American Catholic prelate

Francis Silas Marean Chatard (December 13, 1834 – September 7, 1918) was an American Catholic prelate who served as Bishop of Indianapolis from 1898 to 1918.

==Life==
He was born Silas Francis Marean Chatard in Baltimore, Maryland, on December 13, 1834, to Ferdinand E. Chatard and Eliza Marean. Both his father, Ferdinand, and his paternal grandfather, Pierre, an emigrant from Santo Domingo, West Indies, were physicians in Baltimore. His paternal grandmother, Eliza Anna Chatard, was a financial supporter of the Oblate Sisters of Providence. His uncle was Confederate States commander Frederick Chatard.

Raised in a prominent family, he attended Mount Saint Mary's College in Emmitsburg (now Mount Saint Mary's University), and the Maryland University School of Medicine, receiving a doctorate in medicine. He served his residency at the Baltimore Alms House.

Soon afterward, he felt the call to priesthood and in 1857 began studying at the Pontificio Collegio Urbano de Propaganda Fide in Rome. He was ordained on June 14, 1862, and received a Doctor of Divinity degree the next year. Following his ordination, he served as Vice-Rector of the Pontifical North American College in Rome. In 1868, he became Rector of the college.

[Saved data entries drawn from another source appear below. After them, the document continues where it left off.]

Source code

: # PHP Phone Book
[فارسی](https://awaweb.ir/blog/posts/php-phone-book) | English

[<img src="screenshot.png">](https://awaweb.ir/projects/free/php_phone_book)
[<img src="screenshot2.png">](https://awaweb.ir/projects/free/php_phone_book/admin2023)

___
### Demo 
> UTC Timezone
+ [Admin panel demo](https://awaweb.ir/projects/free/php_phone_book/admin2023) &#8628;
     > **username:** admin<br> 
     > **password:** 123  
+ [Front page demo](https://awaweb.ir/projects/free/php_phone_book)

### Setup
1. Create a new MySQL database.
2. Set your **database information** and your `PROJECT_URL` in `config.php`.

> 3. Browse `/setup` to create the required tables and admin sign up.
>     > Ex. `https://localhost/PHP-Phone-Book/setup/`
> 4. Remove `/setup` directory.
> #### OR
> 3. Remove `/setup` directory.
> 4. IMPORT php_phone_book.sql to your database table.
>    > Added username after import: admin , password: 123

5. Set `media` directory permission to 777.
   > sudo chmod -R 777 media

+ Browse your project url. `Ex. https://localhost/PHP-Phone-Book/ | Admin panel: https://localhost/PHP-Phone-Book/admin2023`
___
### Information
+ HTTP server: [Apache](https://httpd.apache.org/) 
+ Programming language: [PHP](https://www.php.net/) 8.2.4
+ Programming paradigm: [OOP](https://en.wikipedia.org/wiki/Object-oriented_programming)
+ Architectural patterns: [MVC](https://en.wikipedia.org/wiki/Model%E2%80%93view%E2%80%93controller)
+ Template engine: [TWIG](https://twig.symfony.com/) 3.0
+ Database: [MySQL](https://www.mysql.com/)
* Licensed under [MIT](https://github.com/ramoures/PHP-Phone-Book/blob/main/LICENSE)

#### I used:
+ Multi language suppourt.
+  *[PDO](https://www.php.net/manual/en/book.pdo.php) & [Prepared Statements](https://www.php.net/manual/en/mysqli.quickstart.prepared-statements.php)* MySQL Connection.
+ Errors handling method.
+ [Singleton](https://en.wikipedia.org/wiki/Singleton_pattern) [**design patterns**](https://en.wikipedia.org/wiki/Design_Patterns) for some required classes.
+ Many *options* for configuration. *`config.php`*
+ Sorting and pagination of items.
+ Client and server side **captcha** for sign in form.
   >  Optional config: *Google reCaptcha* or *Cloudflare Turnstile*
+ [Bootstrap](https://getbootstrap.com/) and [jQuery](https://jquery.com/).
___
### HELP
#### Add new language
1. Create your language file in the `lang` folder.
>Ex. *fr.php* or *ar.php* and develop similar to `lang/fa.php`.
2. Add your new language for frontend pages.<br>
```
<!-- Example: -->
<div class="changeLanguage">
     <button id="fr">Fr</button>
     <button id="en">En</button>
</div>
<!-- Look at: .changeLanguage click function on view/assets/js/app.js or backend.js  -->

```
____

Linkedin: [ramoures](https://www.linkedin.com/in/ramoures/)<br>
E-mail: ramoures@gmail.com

During his time as Rector, the First Vatican Council was held, and was able to meet many American Bishops who stayed at the college while in Rome. Chatard was apparently a favorite of Pope Pius IX.

On March 26, 1878, he was named Bishop of the Diocese of Vincennes, in Indiana. At his consecration in Rome on June 14, 1878, he switched his first and middle name, taking the name of Francis Silas. He was installed in the cathedral at Vincennes on August 11, 1878, and he went almost immediately to Indianapolis, arriving there on August 17, 1878. His predecessor, Bishop St. Palais had recognized that Indianapolis had become a major city, but deferred the decision to move the seat of the diocese to his successor.

Said to be "the most scholarly clergyman in America", in 1883, Chatard was rumored as the new Archbishop of Philadelphia, That appointment never took place for reasons unknown. Chatard did have some impact on the American Church, however. He aligned himself with the more conservative wing of the Church, led by Michael Corrigan of New York and others. The more progressive wing was led by the likes of Cardinal Gibbons and Archbishop Ireland.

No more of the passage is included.